In today’s experiment I took a sheet of paperclay which had previously been biscuit fired at about 1080c. It’s extremely thin and I put it on a double layer of aluminium foil, big enough to wrap round it twice. I placed a piece of banana skin, some dried leaves from the garden, and a little dried spruce on the surface. Then I wrapped some sea salt in a piece of kitchen roll, soaked it in tomato plant food (for the traces of copper, iron and zinc), wrapped the whole lot in foil and put it in the wood burning stove for 30 minutes.
The foil started to disintegrate so I must have had a temp of about 560c.
This was enough to produce a reduction atmosphere and I got striations of grey and black.
OK but not very interesting.
Take 2: More tomato food, a couple of feathers and a bit of the spruce which had blackened but not burned away completely.

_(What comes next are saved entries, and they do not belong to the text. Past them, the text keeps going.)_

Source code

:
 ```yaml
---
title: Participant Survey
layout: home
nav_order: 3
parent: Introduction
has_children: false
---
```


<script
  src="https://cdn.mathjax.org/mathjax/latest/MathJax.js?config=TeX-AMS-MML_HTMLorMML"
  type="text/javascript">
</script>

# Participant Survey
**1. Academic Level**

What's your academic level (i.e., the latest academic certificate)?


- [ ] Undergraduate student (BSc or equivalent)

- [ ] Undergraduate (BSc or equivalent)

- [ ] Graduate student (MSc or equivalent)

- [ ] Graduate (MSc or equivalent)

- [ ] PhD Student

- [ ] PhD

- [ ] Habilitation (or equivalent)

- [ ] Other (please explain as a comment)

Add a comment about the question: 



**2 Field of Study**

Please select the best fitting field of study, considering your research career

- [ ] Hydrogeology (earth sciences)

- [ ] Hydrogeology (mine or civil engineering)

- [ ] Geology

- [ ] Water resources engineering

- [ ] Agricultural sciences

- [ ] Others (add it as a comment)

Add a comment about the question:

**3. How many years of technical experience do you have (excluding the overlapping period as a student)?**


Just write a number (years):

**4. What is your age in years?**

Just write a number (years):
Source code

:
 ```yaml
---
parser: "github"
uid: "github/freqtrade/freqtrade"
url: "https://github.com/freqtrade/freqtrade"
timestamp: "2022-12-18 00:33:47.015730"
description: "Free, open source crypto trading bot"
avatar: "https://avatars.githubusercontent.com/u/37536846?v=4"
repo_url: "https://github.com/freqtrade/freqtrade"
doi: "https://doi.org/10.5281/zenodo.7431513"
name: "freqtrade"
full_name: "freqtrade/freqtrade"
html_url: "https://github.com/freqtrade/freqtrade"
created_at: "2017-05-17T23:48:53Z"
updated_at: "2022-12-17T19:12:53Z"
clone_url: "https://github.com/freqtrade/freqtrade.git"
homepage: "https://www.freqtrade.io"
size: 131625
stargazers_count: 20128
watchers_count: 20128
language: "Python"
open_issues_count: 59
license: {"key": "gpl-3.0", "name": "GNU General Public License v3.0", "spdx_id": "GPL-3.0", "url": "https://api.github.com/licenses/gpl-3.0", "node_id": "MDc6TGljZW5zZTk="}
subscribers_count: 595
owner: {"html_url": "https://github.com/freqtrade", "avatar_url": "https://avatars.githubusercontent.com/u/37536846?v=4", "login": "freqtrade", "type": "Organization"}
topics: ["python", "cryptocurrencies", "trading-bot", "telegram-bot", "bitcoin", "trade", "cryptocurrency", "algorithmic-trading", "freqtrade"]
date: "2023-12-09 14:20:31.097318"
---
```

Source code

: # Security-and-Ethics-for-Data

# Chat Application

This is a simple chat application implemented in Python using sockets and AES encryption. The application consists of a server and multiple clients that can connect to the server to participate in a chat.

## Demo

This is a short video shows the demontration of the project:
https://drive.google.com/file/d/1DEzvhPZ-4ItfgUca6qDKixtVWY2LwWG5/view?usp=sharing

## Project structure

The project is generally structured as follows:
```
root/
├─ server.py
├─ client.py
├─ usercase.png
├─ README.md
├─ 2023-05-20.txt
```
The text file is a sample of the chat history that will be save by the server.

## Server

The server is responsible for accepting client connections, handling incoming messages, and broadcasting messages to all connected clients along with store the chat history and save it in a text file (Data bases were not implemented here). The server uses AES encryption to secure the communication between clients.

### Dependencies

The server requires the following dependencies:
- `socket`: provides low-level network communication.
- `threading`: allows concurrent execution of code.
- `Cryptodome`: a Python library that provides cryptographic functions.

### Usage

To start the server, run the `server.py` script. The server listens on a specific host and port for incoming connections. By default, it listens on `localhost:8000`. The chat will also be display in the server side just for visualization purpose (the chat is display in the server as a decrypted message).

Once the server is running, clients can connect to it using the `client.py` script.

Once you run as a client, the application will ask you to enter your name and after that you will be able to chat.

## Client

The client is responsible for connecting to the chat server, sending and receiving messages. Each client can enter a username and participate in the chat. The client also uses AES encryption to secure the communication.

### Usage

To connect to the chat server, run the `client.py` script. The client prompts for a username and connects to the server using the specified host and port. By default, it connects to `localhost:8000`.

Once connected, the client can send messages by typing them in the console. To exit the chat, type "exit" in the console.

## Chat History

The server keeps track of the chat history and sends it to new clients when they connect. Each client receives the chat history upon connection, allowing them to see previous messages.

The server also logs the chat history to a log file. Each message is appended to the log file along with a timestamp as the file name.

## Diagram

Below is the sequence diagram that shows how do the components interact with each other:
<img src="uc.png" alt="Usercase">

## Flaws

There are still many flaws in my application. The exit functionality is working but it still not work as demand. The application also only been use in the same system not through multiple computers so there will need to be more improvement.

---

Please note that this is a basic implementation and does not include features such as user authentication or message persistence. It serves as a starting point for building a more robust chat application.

Wrapped in foil again, and back into the stove for a further 20 minutes.
This time the result was better, but the feathers disappeared without trace.
It’s certainly a surface worth experimenting with and the next step will be see if egg tempera will hold on the surface and again I’ll use gilding with pure gold leaf as I did in previous experiments with paperclay fired from scratch in the wood burner without previous bisque firing in a conventional kiln.
Clockwise from bottom left: A chunk of paperclay fired without reduction, a chunk with reduction, pendants for ear rings with pure gold leaf, brooches with pure gold leaf from the same reduction firing.